# AIM OF THE TASK
Keep every line in which "seitsemän" occurs and drop the rest of the data.

┌──

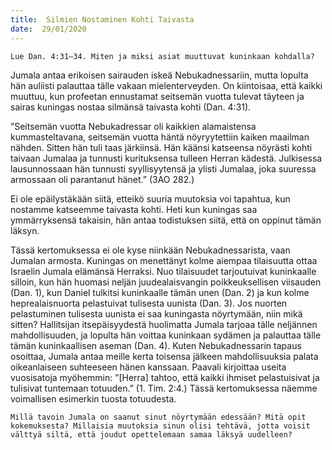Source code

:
 ```yaml
---
title:  Silmien Nostaminen Kohti Taivasta
date:  29/01/2020
---
```


`Lue Dan. 4:31–34. Miten ja miksi asiat muuttuvat kuninkaan kohdalla?`

Jumala antaa erikoisen sairauden iskeä Nebukadnessariin, mutta lopulta hän auliisti palauttaa tälle vakaan mielenterveyden. On kiintoisaa, että kaikki muuttuu, kun profeetan ennustamat seitsemän vuotta tulevat täyteen ja sairas kuningas nostaa silmänsä taivasta kohti (Dan. 4:31).

”Seitsemän vuotta Nebukadressar oli kaikkien alamaistensa kummasteltavana, seitsemän vuotta häntä nöyryytettiin kaiken maailman nähden. Sitten hän tuli taas järkiinsä. Hän käänsi katseensa nöyrästi kohti taivaan Jumalaa ja tunnusti kurituksensa tulleen Herran kädestä. Julkisessa lausunnossaan hän tunnusti syyllisyytensä ja ylisti Jumalaa, joka suuressa armossaan oli parantanut hänet.” (3AO 282.)

Ei ole epäilystäkään siitä, etteikö suuria muutoksia voi tapahtua, kun nostamme katseemme taivasta kohti. Heti kun kuningas saa ymmärryksensä takaisin, hän antaa todistuksen siitä, että on oppinut tämän läksyn.

Tässä kertomuksessa ei ole kyse niinkään Nebukadnessarista, vaan Jumalan armosta. Kuningas on menettänyt kolme aiempaa tilaisuutta ottaa Israelin Jumala elämänsä Herraksi. Nuo tilaisuudet tarjoutuivat kuninkaalle silloin, kun hän huomasi neljän juudealaisvangin poikkeuksellisen viisauden (Dan. 1), kun Daniel tulkitsi kuninkaalle tämän unen (Dan. 2) ja kun kolme heprealaisnuorta pelastuivat tulisesta uunista (Dan. 3). Jos nuorten pelastuminen tulisesta uunista ei saa kuningasta nöyrtymään, niin mikä sitten? Hallitsijan itsepäisyydestä huolimatta Jumala tarjoaa tälle neljännen mahdollisuuden, ja lopulta hän voittaa kuninkaan sydämen ja palauttaa tälle tämän kuninkaallisen aseman (Dan. 4). Kuten Nebukadnessarin ta­paus osoittaa, Jumala antaa meille kerta toisensa jälkeen mahdollisuuksia palata oikeanlaiseen suhteeseen hänen kanssaan. Paavali kirjoittaa useita vuosisatoja myöhemmin: ”[Herra] tahtoo, että kaikki ihmiset pelastuisivat ja tulisivat tuntemaan totuuden.” (1. Tim. 2:4.) Tässä kertomuksessa näemme voimallisen esimerkin tuosta totuudesta.

`Millä tavoin Jumala on saanut sinut nöyrtymään edessään? Mitä opit kokemuksesta? Millaisia muutoksia sinun olisi tehtävä, jotta voisit välttyä siltä, että joudut opettelemaan samaa läksyä uudelleen?`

└──

# RESULT
Jumala antaa erikoisen sairauden iskeä Nebukadnessariin, mutta lopulta hän auliisti palauttaa tälle vakaan mielenterveyden. On kiintoisaa, että kaikki muuttuu, kun profeetan ennustamat seitsemän vuotta tulevat täyteen ja sairas kuningas nostaa silmänsä taivasta kohti (Dan. 4:31).
”Seitsemän vuotta Nebukadressar oli kaikkien alamaistensa kummasteltavana, seitsemän vuotta häntä nöyryytettiin kaiken maailman nähden. Sitten hän tuli taas järkiinsä. Hän käänsi katseensa nöyrästi kohti taivaan Jumalaa ja tunnusti kurituksensa tulleen Herran kädestä. Julkisessa lausunnossaan hän tunnusti syyllisyytensä ja ylisti Jumalaa, joka suuressa armossaan oli parantanut hänet.” (3AO 282.)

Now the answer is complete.